Notice of identification: A notarized legal notice must be sent from you to the Qualified Intermediary advising him that you have identified a property. The purpose of the legal notice is to prove you identified the replacement property within the required 45 days time frame.
An Assignment: An assignment of the sale to the Qualified Intermediary is required. This is in necessary because, in theory, the Qualified Intermediary steps into your shoes and sells the property.
Purchase Notice: A notice to the party on the other side of the transaction advising them that the transaction is indeed an offshore 1031 exchange. The purpose of notification to the other party is to prove, without doubt, that the 1031 exchange was in place at the closing.
Who Should Consider an Offshore 1031 Exchange?
Let me start with who should not use an offshore 1031 exchange. If your local capital gains rate is equal to or higher than the US rate, there is no benefit to an offshore 1031 exchange. The offshore 1031 exchange does not reduce your local tax, only your US taxes. If you pay 23.8% or more in local capital gains taxes, your US taxes should be near zero considering the Foreign Tax Credit.

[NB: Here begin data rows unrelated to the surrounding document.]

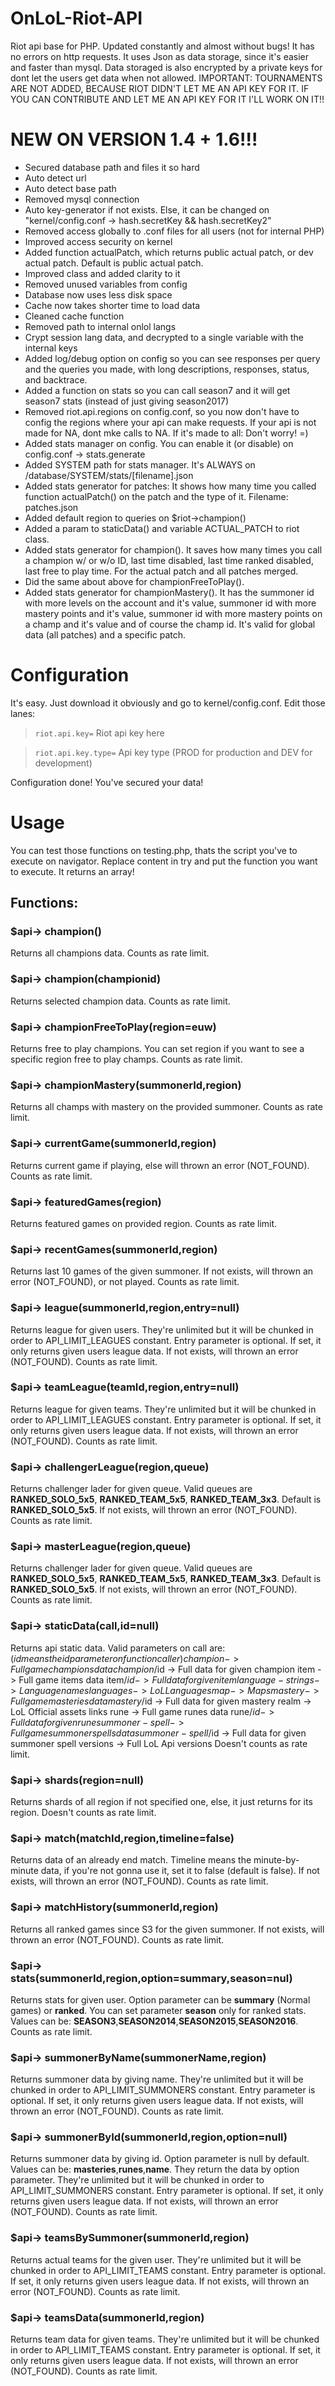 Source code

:# OnLoL-Riot-API
Riot api base for PHP. Updated constantly and almost without bugs!
It has no errors on http requests.
It uses Json as data storage, since it's easier and faster than mysql.
Data storaged is also encrypted by a private keys for dont let the users get data when not allowed.
IMPORTANT: TOURNAMENTS ARE NOT ADDED, BECAUSE RIOT DIDN'T LET ME AN API KEY FOR IT. IF YOU CAN CONTRIBUTE AND LET ME AN API KEY FOR IT I'LL WORK ON IT!!

# NEW ON VERSION 1.4 + 1.6!!!
* Secured database path and files it so hard
* Auto detect url
* Auto detect base path
* Removed mysql connection
* Auto key-generator if not exists. Else, it can be changed on "kernel/config.conf -> hash.secretKey && hash.secretKey2"
* Removed access globally to .conf files for all users (not for internal PHP)
* Improved access security on kernel
* Added function actualPatch, which returns public actual patch, or dev actual patch. Default is public actual patch.
* Improved class and added clarity to it
* Removed unused variables from config
* Database now uses less disk space
* Cache now takes shorter time to load data
* Cleaned cache function
* Removed path to internal onlol langs
* Crypt session lang data, and decrypted to a single variable with the internal keys
* Added log/debug option on config so you can see responses per query and the queries you made, with long descriptions, responses, status, and backtrace.
* Added a function on stats so you can call season7 and it will get season7 stats (instead of just giving season2017)
* Removed riot.api.regions on config.conf, so you now don't have to config the regions where your api can make requests. If your api is not made for NA, dont mke calls to NA. If it's made to all: Don't worry! =)
* Added stats manager on config. You can enable it (or disable) on config.conf -> stats.generate
* Added SYSTEM path for stats manager. It's ALWAYS on /database/SYSTEM/stats/[filename].json
* Added stats generator for patches: It shows how many time you called function actualPatch() on the patch and the type of it. Filename: patches.json
* Added default region to queries on $riot->champion()
* Added a param to staticData() and variable ACTUAL_PATCH to riot class.
* Added stats generator for champion(). It saves how many times you call a champion w/ or w/o ID, last time disabled, last time ranked disabled, last free to play time. For the actual patch and all patches merged.
* Did the same about above for championFreeToPlay().
* Added stats generator for championMastery(). It has the summoner id with more levels on the account  and it's value, summoner id with more mastery points and it's value, summoner id with more mastery points on a champ and it's value and of course the champ id. It's valid for global data (all patches) and a specific patch.

# Configuration
It's easy. Just download it obviously and go to kernel/config.conf. Edit those lanes:

> `riot.api.key=` Riot api key here

>`riot.api.key.type=` Api key type (PROD for production and DEV for development)

Configuration done! You've secured your data!

# Usage
You can test those functions on testing.php, thats the script you've to execute on navigator. Replace content in try and put the function you want to execute. It returns an array!
## Functions:
### $api-> champion()
Returns all champions data.
Counts as rate limit.

### $api-> champion(championid)
Returns selected champion data. 
Counts as rate limit.

### $api-> championFreeToPlay(region=euw)
Returns free to play champions. You can set region if you want to see a specific region free to play champs.
Counts as rate limit.

### $api-> championMastery(summonerId,region)
Returns all champs with mastery on the provided summoner.
Counts as rate limit.

### $api-> currentGame(summonerId,region)
Returns current game if playing, else will thrown an error (NOT_FOUND).
Counts as rate limit.

### $api-> featuredGames(region)
Returns featured games on provided region.
Counts as rate limit.

### $api-> recentGames(summonerId,region)
Returns last 10 games of the given summoner.  If not exists, will thrown an error (NOT_FOUND), or not played.
Counts as rate limit.

### $api-> league(summonerId,region,entry=null)
Returns league for given users. They're unlimited but it will be chunked in order to API_LIMIT_LEAGUES constant.
Entry parameter is optional. If set, it only returns given users league data. If not exists, will thrown an error (NOT_FOUND).
Counts as rate limit.

### $api-> teamLeague(teamId,region,entry=null)
Returns league for given teams. They're unlimited but it will be chunked in order to API_LIMIT_LEAGUES constant.
Entry parameter is optional. If set, it only returns given users league data. If not exists, will thrown an error (NOT_FOUND).
Counts as rate limit.

### $api-> challengerLeague(region,queue)
Returns challenger lader for given queue. 
Valid queues are **RANKED_SOLO_5x5**, **RANKED_TEAM_5x5**, **RANKED_TEAM_3x3**.
Default is **RANKED_SOLO_5x5**. If not exists, will thrown an error (NOT_FOUND).
Counts as rate limit.

### $api-> masterLeague(region,queue)
Returns challenger lader for given queue. 
Valid queues are **RANKED_SOLO_5x5**, **RANKED_TEAM_5x5**, **RANKED_TEAM_3x3**.
Default is **RANKED_SOLO_5x5**. If not exists, will thrown an error (NOT_FOUND).
Counts as rate limit.

### $api-> staticData(call,id=null)
Returns api static data. Valid parameters on call are: ($id means the id parameter on function caller)
        champion -> Full game champions data
	champion/$id -> Full data for given champion
	item -> Full game items data
	item/$id -> Full data for given item
	language-strings ->  Language names
	languages -> LoL Languages
	map -> Maps
	mastery -> Full game masteries data
	mastery/$id -> Full data for given mastery
	realm -> LoL Official assets links
	rune -> Full game runes data
	rune/$id -> Full data for given rune
	summoner-spell -> Full game summoner spells data
	summoner-spell/$id -> Full data for given summoner spell
	versions -> Full LoL Api versions
Doesn't counts as rate limit.

### $api-> shards(region=null)
Returns shards of all region if not specified one, else, it just returns for its region.
Doesn't counts as rate limit.

### $api-> match(matchId,region,timeline=false)
Returns data of an already end match. Timeline means the minute-by-minute data, if you're not gonna use it, set it to false (default is false). If not exists, will thrown an error (NOT_FOUND).
Counts as rate limit.

### $api-> matchHistory(summonerId,region)
Returns all ranked games since S3 for the given summoner. If not exists, will thrown an error (NOT_FOUND).
Counts as rate limit.

### $api-> stats(summonerId,region,option=summary,season=nul)
Returns stats for given user.
Option parameter can be **summary** (Normal games) or **ranked**. You can set parameter **season** only for ranked stats. Values can be: **SEASON3**,**SEASON2014**,**SEASON2015**,**SEASON2016**.
Counts as rate limit.

### $api-> summonerByName(summonerName,region)
Returns summoner data by giving name. They're unlimited but it will be chunked in order to API_LIMIT_SUMMONERS constant.
Entry parameter is optional. If set, it only returns given users league data. If not exists, will thrown an error (NOT_FOUND).
Counts as rate limit.

### $api-> summonerById(summonerId,region,option=null)
Returns summoner data by giving id.
Option parameter is null by default. Values can be: **masteries**,**runes**,**name**.
They return the data by option parameter.
They're unlimited but it will be chunked in order to API_LIMIT_SUMMONERS constant.
Entry parameter is optional. If set, it only returns given users league data. If not exists, will thrown an error (NOT_FOUND).
Counts as rate limit.

### $api-> teamsBySummoner(summonerId,region)
Returns actual teams for the given user. They're unlimited but it will be chunked in order to API_LIMIT_TEAMS constant.
Entry parameter is optional. If set, it only returns given users league data. If not exists, will thrown an error (NOT_FOUND).
Counts as rate limit.

### $api-> teamsData(summonerId,region)
Returns team data for given teams. They're unlimited but it will be chunked in order to API_LIMIT_TEAMS constant.
Entry parameter is optional. If set, it only returns given users league data. If not exists, will thrown an error (NOT_FOUND).
Counts as rate limit.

If all parties to the transaction are US persons, and you don’t mind sending your cash to the US, then an offshore 1031 exchange might not be for you. A custom 1031 exchange completed offshore will be more expensive than one done by a 1031 exchange mill in the US.
Next, I suggest the gain on your foreign real estate sale should be at least $50,000 before you take on the costs and effort of an offshore 1031 exchange. If the gain is less than $50,000, the costs will take up a significant portion of the tax benefits.
This means that anyone:
- who is selling a property in a country with a low or zero capital gains rate,
- who will net at least $50,000 from the transaction,
- who intends to purchase a similar property within 180 days,
- and who would like to maintain some modicum of privacy offshore, should consider an offshore 1031 exchange.
December 2019 Update – The above article is for information purposes only. We do not offer 1031 exchange services. I’m not aware of any firm providing global 1031 services.